▶ _What to do_
Using the line that contains "### registerOperationMeta" as the first line and the last line of the data as the final one, give every line in that range again exactly.

▶ _Rendered images with source text_

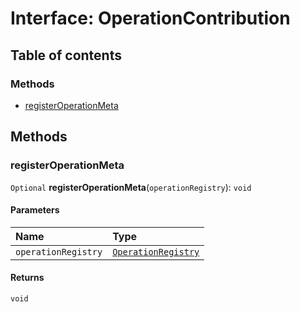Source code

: # Interface: OperationContribution

## Table of contents

### Methods

* [registerOperationMeta](/en/auto-docs/free-history-plugin/interfaces/OperationContribution.md#registeroperationmeta)

## Methods

### registerOperationMeta

`Optional` **registerOperationMeta**(`operationRegistry`): `void`

#### Parameters

| Name | Type |
| :------ | :------ |
| `operationRegistry` | [`OperationRegistry`](/en/auto-docs/free-history-plugin/classes/OperationRegistry.md) |

#### Returns

`void`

▶ _Completed task_
### registerOperationMeta

`Optional` **registerOperationMeta**(`operationRegistry`): `void`

#### Parameters

| Name | Type |
| :------ | :------ |
| `operationRegistry` | [`OperationRegistry`](/en/auto-docs/free-history-plugin/classes/OperationRegistry.md) |

#### Returns

`void`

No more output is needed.